La leyenda afirma también que hasta aquí llegó un cisne, seguido por otras especies y en su lomo transportaba a Elal, hijo de un gigante y una nube a la que llamaron Teo. Dice también la leyenda que el gigante había raptado a Teo y con ella tuvo un hijo, lo que provocó la furia del resto de sus nubes hermanas desatando una tormenta que arrasó con todo.

Cuando Kooch se enteró, anunció que su hijo Elal se convertiría también en Gigante y sería más fuerte que él, por tal motivo intentó darle muerte.

 Kooch no pudo asesinar a Elal ya que los animales lograron colocarlo en el lomo del cisne quien lo llevó a la cima del cerro Chalten donde recibió el apoyo del resto de los pájaros quienes le traían alimentos y lo protegieron con sus plumas.

Pasados los días, Elal comenzó a descender, pero pronto salieron a su encuentro “el frío” Kokesquje y la “nieve” Shie, los que tenían el apoyo del viento y todos juntos lo atacaron, aunque Elal pudo ahuyentarlos, al crear el fuego, lo que consiguió golpeando dos grandes rocas.

Basados en estas creencias o leyendas, los tehuelches, también conocidos como Patagones, consideraron a Elal el “sabio” y le adjudicaron otros adelantos para su subsistencia como la creación del “arco” y la “flecha” imprescindibles para cazar.  Entre los fenómenos que le adjudican figuran también la creación de las “estaciones”, haber logrado amansar las fieras y con el agua  modelar pequeñas estatuas de “barro”, creando entonces los hombres; “los tehuelches” a quienes Elal les enseñó los secretos vinculados a la caza, distinguir las huellas de los animales, a seguir sus rastros, elaborar señuelos y construir sus armas y lo más importante a encender el fuego, lo que les sirvió también para combatir el frio, junto con la confesión de ponchos y aprovechar los cueros para sus toldos.

Los tehuelches le atribuyen también a Elal haber echado de la tierra y el sol y están en su lugar por decisión de él y por eso influyen en las mareas, por otra parte se sostiene asimismo que además cuando hombre y animales eran lo mismo, castigó a una pareja de lobos marinos y si no hubiera sido así no existirían ni el deseo ni la muerte.

Según la leyenda también, el sabio Elal decidió que sus trabajos habían terminado y antes de despedirse dio las instrucciones finales, entre ellas que no se le rindan honores y que transmitieran todas las enseñanzas a sus hijos para que nunca mueran los secretos tehuelches.

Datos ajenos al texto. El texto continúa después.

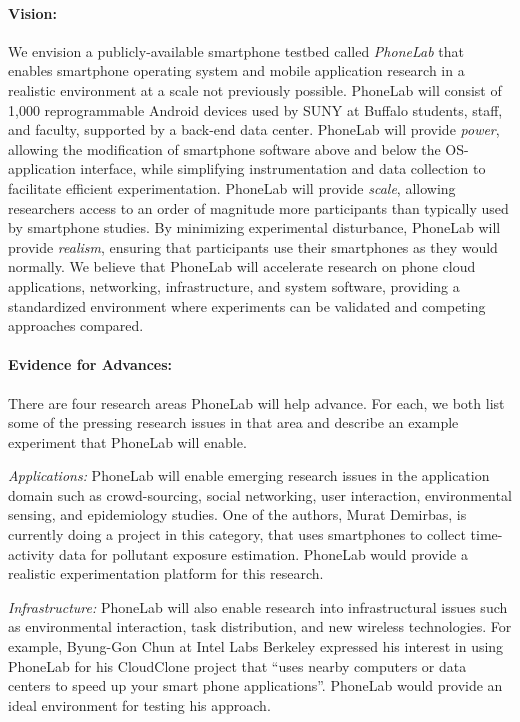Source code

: \documentclass[12pt]{article}
\begin{document}
\paragraph{Vision:} We envision a publicly-available smartphone testbed called
\emph{PhoneLab} that enables smartphone operating system and mobile
application research in a realistic environment at a scale not previously
possible. PhoneLab will consist of 1,000 reprogrammable Android devices
used by SUNY at Buffalo students, staff, and faculty, supported by a back-end
data center. PhoneLab will provide \emph{power}, allowing the modification of
smartphone software above and below the OS-application interface, while
simplifying instrumentation and data collection to facilitate efficient
experimentation. PhoneLab will provide \emph{scale}, allowing researchers
access to an order of magnitude more participants than typically used
by smartphone studies. By minimizing experimental disturbance, PhoneLab will
provide \emph{realism}, ensuring that participants use their smartphones
as they would normally. We believe that PhoneLab will accelerate research
on phone cloud applications, networking, infrastructure, and system software,
providing a standardized environment where experiments can be validated and
competing approaches compared.

\paragraph{Evidence for Advances:} There are four research areas
PhoneLab will help advance. For each, we both list some of the pressing
research issues in that area and describe an example experiment that
PhoneLab will enable.

\emph{Applications:} PhoneLab will enable emerging research issues in the
application domain such as crowd-sourcing, social networking, user interaction,
environmental sensing, and epidemiology studies. One of the authors, Murat
Demirbas, is currently doing a project in this category, that uses smartphones
to collect time-activity data for pollutant exposure estimation. PhoneLab
would provide a realistic experimentation platform for this research.

\emph{Infrastructure:} PhoneLab will also enable research into infrastructural
issues such as environmental interaction, task distribution, and new wireless
technologies. For example, Byung-Gon Chun at Intel Labs Berkeley expressed
his interest in using PhoneLab for his CloudClone project that
``uses nearby computers or data centers to speed up your smart phone
applications''. PhoneLab would provide an ideal environment for testing
his approach.
\end{document}
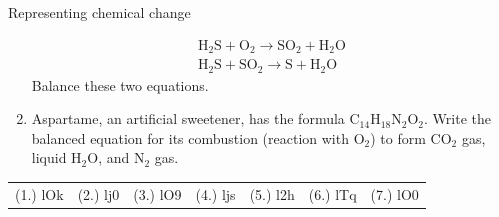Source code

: \begin{eocexercises}{Representing chemical change}
\begin{enumerate}[noitemsep, label=\textbf{\arabic*}. ]
\begin{eqnarray*}
{\text{H}}_{2}\text{S} + {\text{O}}_{2} \to {\text{SO}}_{2} + {\text{H}}_{2}\text{O} \\ 
{\text{H}}_{2}\text{S} + {\text{SO}}_{2} \to \text{S} + {\text{H}}_{2}\text{O} 
      \end{eqnarray*}
Balance these two equations.
\label{m38727*uid46}\item Aspartame, an artificial sweetener, has the formula ${\text{C}}_{14}{\text{H}}_{18}{\text{N}}_{2}{\text{O}}_{2}$. Write the balanced equation for its combustion (reaction with ${\text{O}}_{2}$) to form ${\text{CO}}_{2}$ gas, liquid $\text{H}_{2}\text{O}$, and ${\text{N}}_{2}$ gas.
\end{enumerate}
\practiceinfo
\par 
 \par \begin{tabular}[h]{cccccc}
 (1.) lOk  &  (2.) lj0  &  (3.) lO9  &  (4.) ljs  &  (5.) l2h  &  (6.) lTq  &  (7.) lO0  & \end{tabular}
\end{eocexercises}
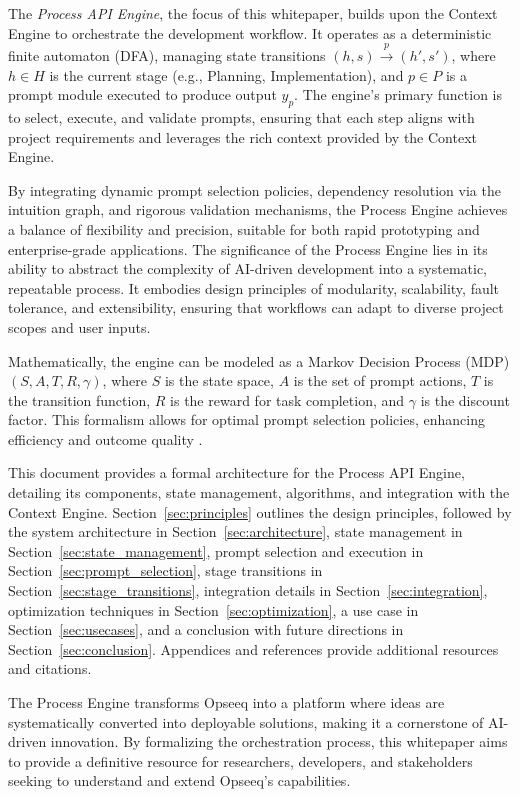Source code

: \documentclass[11pt,a4paper]{article}
\begin{document}
The \emph{Process API Engine}, the focus of this whitepaper, builds upon the Context Engine to orchestrate the development workflow. It operates as a deterministic finite automaton (DFA), managing state transitions \( (h, s) \xrightarrow{p} (h', s') \), where \( h \in H \) is the current stage (e.g., Planning, Implementation), and \( p \in P \) is a prompt module executed to produce output \( y_p \). The engine’s primary function is to select, execute, and validate prompts, ensuring that each step aligns with project requirements and leverages the rich context provided by the Context Engine.

By integrating dynamic prompt selection policies, dependency resolution via the intuition graph, and rigorous validation mechanisms, the Process Engine achieves a balance of flexibility and precision, suitable for both rapid prototyping and enterprise-grade applications. The significance of the Process Engine lies in its ability to abstract the complexity of AI-driven development into a systematic, repeatable process. It embodies design principles of modularity, scalability, fault tolerance, and extensibility, ensuring that workflows can adapt to diverse project scopes and user inputs.

Mathematically, the engine can be modeled as a Markov Decision Process (MDP) \( (S, A, T, R, \gamma) \), where \( S \) is the state space, \( A \) is the set of prompt actions, \( T \) is the transition function, \( R \) is the reward for task completion, and \( \gamma \) is the discount factor. This formalism allows for optimal prompt selection policies, enhancing efficiency and outcome quality \cite{bellman1957}.

This document provides a formal architecture for the Process API Engine, detailing its components, state management, algorithms, and integration with the Context Engine. Section~\ref{sec:principles} outlines the design principles, followed by the system architecture in Section~\ref{sec:architecture}, state management in Section~\ref{sec:state_management}, prompt selection and execution in Section~\ref{sec:prompt_selection}, stage transitions in Section~\ref{sec:stage_transitions}, integration details in Section~\ref{sec:integration}, optimization techniques in Section~\ref{sec:optimization}, a use case in Section~\ref{sec:usecases}, and a conclusion with future directions in Section~\ref{sec:conclusion}. Appendices and references provide additional resources and citations.

The Process Engine transforms Opseeq into a platform where ideas are systematically converted into deployable solutions, making it a cornerstone of AI-driven innovation. By formalizing the orchestration process, this whitepaper aims to provide a definitive resource for researchers, developers, and stakeholders seeking to understand and extend Opseeq’s capabilities.
\end{document}
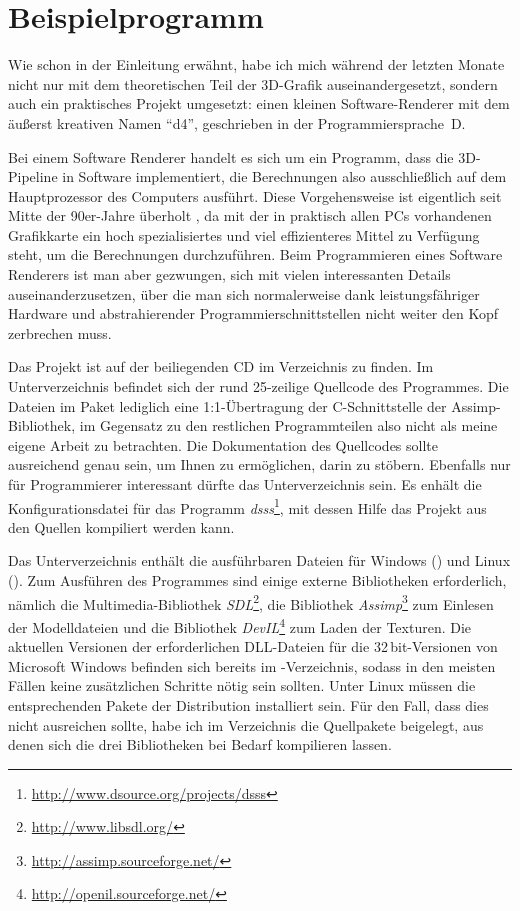 \chapter{Beispielprogramm}
\label{beispielprogramm}

Wie schon in der Einleitung erwähnt, habe ich mich während der letzten Monate nicht nur mit dem theoretischen Teil der 3D-Grafik auseinandergesetzt, sondern auch ein praktisches Projekt umgesetzt: einen kleinen Software-Renderer mit dem äußerst kreativen Namen \enquote{d4}, geschrieben in der Programmiersprache~D.

Bei einem Software Renderer handelt es sich um ein Programm, dass die 3D-Pipeline in Software implementiert, die Berechnungen also ausschließlich auf dem Hauptprozessor des Computers ausführt. Diese Vorgehensweise ist eigentlich seit Mitte der 90er-Jahre überholt , da mit der in praktisch allen PCs vorhandenen Grafikkarte ein hoch spezialisiertes und viel effizienteres Mittel zu Verfügung steht, um die Berechnungen durchzuführen. Beim Programmieren eines Software Renderers ist man aber gezwungen, sich mit vielen interessanten Details auseinanderzusetzen, über die man sich normalerweise dank leistungsfähriger Hardware und abstrahierender Programmierschnittstellen nicht weiter den Kopf zerbrechen muss.

Das Projekt ist auf der beiliegenden CD im Verzeichnis  zu finden. Im Unterverzeichnis  befindet sich der rund 25-zeilige Quellcode des Programmes. Die Dateien im Paket  lediglich eine 1:1-Übertragung der C-Schnittstelle der Assimp-Bibliothek, im Gegensatz zu den restlichen Programmteilen also nicht als meine eigene Arbeit zu betrachten. Die Dokumentation des Quellcodes sollte ausreichend genau sein, um Ihnen zu ermöglichen, darin zu stöbern. Ebenfalls nur für Programmierer interessant dürfte das Unterverzeichnis  sein. Es enhält die Konfigurationsdatei für das Programm \emph{dsss}\footnote{\url{http://www.dsource.org/projects/dsss}}, mit dessen Hilfe das Projekt aus den Quellen kompiliert werden kann.

Das Unterverzeichnis  enthält die ausführbaren Dateien für Windows () und Linux (). Zum Ausführen des Programmes sind einige externe Bibliotheken erforderlich, nämlich die Multimedia-Bibliothek \emph{SDL}\footnote{\url{http://www.libsdl.org/}}, die Bibliothek \emph{Assimp}\footnote{\url{http://assimp.sourceforge.net/}} zum Einlesen der Modelldateien und die Bibliothek \emph{DevIL}\footnote{\url{http://openil.sourceforge.net/}} zum Laden der Texturen. Die aktuellen Versionen der erforderlichen DLL-Dateien für die 32\,bit-Versionen von Microsoft Windows befinden sich bereits im -Verzeichnis, sodass in den meisten Fällen keine zusätzlichen Schritte nötig sein sollten. Unter Linux müssen die entsprechenden Pakete der Distribution installiert sein. Für den Fall, dass dies nicht ausreichen sollte, habe ich im Verzeichnis  die Quellpakete beigelegt, aus denen sich die drei Bibliotheken bei Bedarf kompilieren lassen.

Llamó luego a su amigo el Cisne, se subió nuevamente en su lomo y emprendió el viaje para atravesar el mar, pidiéndole que le avisara cuando se canse, para hacer surgir de un flechazo una isla en la que se quedarían a descansar para después seguir viaje.

Dice también la leyenda que desde la costa se pueden observar varias islas y en alguna de ellas vive Elal, quien se encuentra sentado frente a una hoguera inextinguible  escuchando las historias que le cuentan los tehuelches resucitados y que llegaron  para quedarse con él.

Dicen que varias de esas islas se distinguen todavía desde la costa patagónica y que, en alguna de ellas, muy lejos, adonde ningún hombre puede llegar, vive Elal, quien sentado frente a hogueras que nunca se extinguen escucha las historias que le cuentan los tehuelches que, resucitados, llegan cada tanto para quedarse con él.

Se afirma entonces que los tehuelches o Patagones fueron pueblos originarios que habitaron la región patagónica, dominando la llanura y la costa atlántica, eran nómades y según consta manejaban la oratoria mucho mas apropiadamente que la escritura y mediante ella transmitieron de generación en generación sus historias y su cultura de la que forman parte sus leyendas, las que según algunos historiadores es también parte de la nuestra.